- Born: 26 September 1969 (age 56)
- Occupation: Peace researcher

= Inger Skjelsbæk =

Gender studies scholar

Inger Skjelsbæk (born 26 September 1969 in Oslo, Norway) is a Norwegian gender studies scholar, who is professor of gender studies at the Centre for Gender Research in Oslo. She was an associate professor at the Department of Psychology at the University of Oslo between 2015 and 2019. Skjelsbæk is also a research professor at the Peace Research Institute Oslo and served as the institute's deputy director from 2009 to 2015.

== Academic background ==
Skjelsbæk studied English, French, psychology and statistics, and earned a cand.mag. degree at the University of Oslo in 1993 and a cand.polit. degree in social psychology at the then-University of Trondheim in 1996; Her thesis was titled Women and War: A Qualitative Study of the Construction of Femininity in the Wars in the Former Yugoslavia, El Salvador and Vietnam.

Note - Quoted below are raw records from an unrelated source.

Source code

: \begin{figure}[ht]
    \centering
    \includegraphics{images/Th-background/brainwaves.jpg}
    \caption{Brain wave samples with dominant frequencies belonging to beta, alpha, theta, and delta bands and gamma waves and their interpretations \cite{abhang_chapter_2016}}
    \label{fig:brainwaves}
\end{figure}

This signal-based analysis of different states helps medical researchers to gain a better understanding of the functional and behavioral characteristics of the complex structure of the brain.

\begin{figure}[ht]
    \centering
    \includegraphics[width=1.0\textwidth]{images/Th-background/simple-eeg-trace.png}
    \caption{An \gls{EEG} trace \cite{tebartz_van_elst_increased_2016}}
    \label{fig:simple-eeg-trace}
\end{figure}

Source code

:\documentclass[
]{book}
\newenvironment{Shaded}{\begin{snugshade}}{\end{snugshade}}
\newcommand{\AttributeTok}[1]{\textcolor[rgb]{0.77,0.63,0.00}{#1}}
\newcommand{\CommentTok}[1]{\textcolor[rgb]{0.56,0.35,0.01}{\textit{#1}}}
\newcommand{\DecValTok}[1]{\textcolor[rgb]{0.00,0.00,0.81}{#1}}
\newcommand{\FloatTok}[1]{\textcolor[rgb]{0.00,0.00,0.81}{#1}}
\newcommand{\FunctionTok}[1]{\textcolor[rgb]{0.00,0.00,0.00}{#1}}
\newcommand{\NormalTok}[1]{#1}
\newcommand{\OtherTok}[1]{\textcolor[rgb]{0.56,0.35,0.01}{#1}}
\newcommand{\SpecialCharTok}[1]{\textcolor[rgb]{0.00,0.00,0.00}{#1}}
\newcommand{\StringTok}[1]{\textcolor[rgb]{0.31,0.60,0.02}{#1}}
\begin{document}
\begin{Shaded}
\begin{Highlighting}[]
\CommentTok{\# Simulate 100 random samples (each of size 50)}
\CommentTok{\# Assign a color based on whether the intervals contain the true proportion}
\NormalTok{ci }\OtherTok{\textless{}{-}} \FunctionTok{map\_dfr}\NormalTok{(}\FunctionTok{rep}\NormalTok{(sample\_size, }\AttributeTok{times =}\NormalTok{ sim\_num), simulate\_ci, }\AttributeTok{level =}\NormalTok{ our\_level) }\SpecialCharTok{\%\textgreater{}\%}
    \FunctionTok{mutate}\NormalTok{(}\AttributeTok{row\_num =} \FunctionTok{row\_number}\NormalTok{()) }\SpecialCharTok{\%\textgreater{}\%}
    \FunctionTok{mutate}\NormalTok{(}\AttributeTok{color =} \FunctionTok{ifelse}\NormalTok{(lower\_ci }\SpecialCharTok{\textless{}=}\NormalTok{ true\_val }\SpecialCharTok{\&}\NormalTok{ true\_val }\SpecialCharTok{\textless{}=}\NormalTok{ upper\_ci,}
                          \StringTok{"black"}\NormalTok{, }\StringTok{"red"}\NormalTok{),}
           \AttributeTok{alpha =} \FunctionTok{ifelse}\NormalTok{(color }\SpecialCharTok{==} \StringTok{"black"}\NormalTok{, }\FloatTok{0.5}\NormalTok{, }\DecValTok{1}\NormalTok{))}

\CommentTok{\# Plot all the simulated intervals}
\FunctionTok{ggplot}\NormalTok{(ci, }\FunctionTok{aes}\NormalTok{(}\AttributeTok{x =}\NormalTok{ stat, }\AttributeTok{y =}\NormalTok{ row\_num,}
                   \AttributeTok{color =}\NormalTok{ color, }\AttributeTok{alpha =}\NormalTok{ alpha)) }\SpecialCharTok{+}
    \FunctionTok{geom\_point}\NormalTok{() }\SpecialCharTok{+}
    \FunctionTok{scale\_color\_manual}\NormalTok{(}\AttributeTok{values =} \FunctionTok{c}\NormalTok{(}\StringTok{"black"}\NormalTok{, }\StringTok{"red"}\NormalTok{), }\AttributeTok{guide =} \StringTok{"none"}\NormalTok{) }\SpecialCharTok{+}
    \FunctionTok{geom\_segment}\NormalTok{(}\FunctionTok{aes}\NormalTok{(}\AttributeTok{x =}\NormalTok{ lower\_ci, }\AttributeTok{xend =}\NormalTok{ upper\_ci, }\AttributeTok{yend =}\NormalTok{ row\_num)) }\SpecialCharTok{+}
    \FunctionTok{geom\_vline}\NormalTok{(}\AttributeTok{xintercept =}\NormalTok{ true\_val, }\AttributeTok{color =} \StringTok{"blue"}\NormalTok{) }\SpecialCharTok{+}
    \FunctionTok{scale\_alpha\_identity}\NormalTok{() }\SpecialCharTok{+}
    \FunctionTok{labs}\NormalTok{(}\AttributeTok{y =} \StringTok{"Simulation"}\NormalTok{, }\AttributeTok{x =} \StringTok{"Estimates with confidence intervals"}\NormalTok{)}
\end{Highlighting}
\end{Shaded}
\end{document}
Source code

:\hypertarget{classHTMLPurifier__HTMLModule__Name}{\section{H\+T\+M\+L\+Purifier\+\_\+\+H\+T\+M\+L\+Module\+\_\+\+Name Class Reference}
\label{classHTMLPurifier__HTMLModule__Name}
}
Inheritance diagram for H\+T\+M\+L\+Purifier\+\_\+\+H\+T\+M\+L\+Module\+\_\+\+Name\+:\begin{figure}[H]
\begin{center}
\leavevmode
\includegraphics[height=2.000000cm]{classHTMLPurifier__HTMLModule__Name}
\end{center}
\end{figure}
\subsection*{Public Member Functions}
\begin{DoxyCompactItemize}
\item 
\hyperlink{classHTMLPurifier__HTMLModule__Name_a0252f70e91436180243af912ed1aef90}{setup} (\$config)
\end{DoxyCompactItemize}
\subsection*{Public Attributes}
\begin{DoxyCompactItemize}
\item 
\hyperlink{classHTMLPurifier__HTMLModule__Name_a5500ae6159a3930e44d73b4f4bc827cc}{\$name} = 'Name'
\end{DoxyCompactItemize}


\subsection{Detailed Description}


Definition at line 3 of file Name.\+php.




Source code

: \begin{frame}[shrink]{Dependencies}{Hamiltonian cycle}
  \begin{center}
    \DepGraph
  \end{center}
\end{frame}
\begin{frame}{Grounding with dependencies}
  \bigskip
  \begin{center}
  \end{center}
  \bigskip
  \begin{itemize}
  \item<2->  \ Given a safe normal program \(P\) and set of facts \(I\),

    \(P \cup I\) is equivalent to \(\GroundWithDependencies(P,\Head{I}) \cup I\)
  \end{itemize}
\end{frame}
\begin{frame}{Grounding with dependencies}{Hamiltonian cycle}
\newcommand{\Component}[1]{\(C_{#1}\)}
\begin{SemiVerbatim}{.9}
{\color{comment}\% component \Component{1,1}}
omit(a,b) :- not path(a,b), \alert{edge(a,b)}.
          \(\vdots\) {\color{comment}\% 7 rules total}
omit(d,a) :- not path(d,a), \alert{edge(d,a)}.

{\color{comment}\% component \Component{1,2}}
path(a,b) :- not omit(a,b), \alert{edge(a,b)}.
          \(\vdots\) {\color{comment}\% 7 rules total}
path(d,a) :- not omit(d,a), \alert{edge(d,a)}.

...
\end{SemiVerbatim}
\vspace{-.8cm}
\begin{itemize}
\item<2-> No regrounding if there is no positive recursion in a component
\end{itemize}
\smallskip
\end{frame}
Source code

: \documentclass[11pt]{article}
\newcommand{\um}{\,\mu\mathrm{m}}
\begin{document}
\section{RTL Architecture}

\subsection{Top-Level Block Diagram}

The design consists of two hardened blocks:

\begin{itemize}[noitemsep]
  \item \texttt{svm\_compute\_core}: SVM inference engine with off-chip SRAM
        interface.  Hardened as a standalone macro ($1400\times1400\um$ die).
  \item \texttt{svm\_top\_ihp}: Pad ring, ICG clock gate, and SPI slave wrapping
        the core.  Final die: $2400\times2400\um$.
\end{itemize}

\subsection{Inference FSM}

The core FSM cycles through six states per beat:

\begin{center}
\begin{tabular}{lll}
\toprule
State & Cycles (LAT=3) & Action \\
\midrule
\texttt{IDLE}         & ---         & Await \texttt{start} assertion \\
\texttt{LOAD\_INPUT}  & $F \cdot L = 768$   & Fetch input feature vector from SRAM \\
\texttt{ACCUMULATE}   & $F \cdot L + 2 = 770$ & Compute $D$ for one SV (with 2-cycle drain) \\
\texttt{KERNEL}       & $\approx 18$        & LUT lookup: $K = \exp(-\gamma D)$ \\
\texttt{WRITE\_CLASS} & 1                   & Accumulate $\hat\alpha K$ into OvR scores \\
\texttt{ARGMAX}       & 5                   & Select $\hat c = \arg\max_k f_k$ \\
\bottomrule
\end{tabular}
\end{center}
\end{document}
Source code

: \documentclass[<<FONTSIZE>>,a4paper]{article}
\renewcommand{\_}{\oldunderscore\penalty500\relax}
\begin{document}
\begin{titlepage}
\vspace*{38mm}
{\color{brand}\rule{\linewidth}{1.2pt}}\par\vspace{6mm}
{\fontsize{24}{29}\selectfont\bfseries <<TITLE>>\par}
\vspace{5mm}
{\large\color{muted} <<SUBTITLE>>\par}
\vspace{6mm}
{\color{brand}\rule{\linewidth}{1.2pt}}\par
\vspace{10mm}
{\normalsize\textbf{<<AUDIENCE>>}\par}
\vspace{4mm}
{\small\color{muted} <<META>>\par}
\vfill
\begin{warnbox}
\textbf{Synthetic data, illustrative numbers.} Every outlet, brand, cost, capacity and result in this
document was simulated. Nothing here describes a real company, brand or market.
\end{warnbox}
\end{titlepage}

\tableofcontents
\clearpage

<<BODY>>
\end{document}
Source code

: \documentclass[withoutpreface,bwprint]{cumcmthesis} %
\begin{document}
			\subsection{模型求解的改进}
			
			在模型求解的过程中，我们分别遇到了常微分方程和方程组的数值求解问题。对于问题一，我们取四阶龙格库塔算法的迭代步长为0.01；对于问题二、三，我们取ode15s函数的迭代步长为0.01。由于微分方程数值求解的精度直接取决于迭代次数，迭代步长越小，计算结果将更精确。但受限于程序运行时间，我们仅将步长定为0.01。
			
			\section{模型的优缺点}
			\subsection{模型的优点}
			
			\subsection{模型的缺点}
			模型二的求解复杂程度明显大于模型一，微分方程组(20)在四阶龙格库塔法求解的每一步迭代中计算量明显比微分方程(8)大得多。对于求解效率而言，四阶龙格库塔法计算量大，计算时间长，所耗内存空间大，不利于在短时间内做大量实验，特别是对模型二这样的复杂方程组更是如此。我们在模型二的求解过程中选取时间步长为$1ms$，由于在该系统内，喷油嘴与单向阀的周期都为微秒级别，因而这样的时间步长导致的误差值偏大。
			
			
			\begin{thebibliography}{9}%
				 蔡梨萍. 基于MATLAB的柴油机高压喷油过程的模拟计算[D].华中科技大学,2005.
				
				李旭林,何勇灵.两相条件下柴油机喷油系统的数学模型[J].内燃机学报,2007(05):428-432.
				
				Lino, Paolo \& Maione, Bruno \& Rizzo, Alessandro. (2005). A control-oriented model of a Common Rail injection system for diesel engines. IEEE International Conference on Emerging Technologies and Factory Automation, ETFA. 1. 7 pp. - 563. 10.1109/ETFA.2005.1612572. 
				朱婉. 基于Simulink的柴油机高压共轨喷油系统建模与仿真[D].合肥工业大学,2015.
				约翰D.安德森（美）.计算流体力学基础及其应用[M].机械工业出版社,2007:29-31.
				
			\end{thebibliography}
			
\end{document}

In 2007 she earned her dr.polit. (corresponding to Ph.D.) at the same university, then renamed the Norwegian University of Science and Technology. Her dissertation was titled Sexual Violence In Time of War: Sexuality, Ethnicity and Gender Diversity in the War in Bosnia-Herzegovina. She is a visiting senior fellow at the Centre for Women, Peace and Security at the London School of Economics.

== Research ==
Skjelsbæk has been a researcher at the Peace Research Institute Oslo since 1996. Her fieldwork has mainly been in Bosnia-Herzegovina. Skjelsbæk has published articles in several academic journals, and is a member of the editorial board of International Feminist Journal of Politics. She has edited two books and contributed book chapters to several edited volumes. In addition, Skjelsbæk is the author of numerous research and policy oriented reports and has been an active lecturer and commentator. In 2011 and 2012 she is a guest researcher at the Human Rights Center at the University of California, Berkeley.

==Other activities==
In 2017 she became a second deputy member of the Norwegian Nobel Committee, but has never met in the committee.

== Selected bibliography ==
- The Political Psychology of War Rape: Studies from Bosnia-Herzegovina. London: Routledge (2011)
- Kjønn, Krig, Konflikt Skjeie, Hege; Inger Skjelsbæk & Torunn Tryggestad, (Red.) Oslo: Pax Forlag (2008)
- Gender, Peace and Conflict. Skjelsbæk, Inger & Dan Smith (2001) London: SAGE Publications.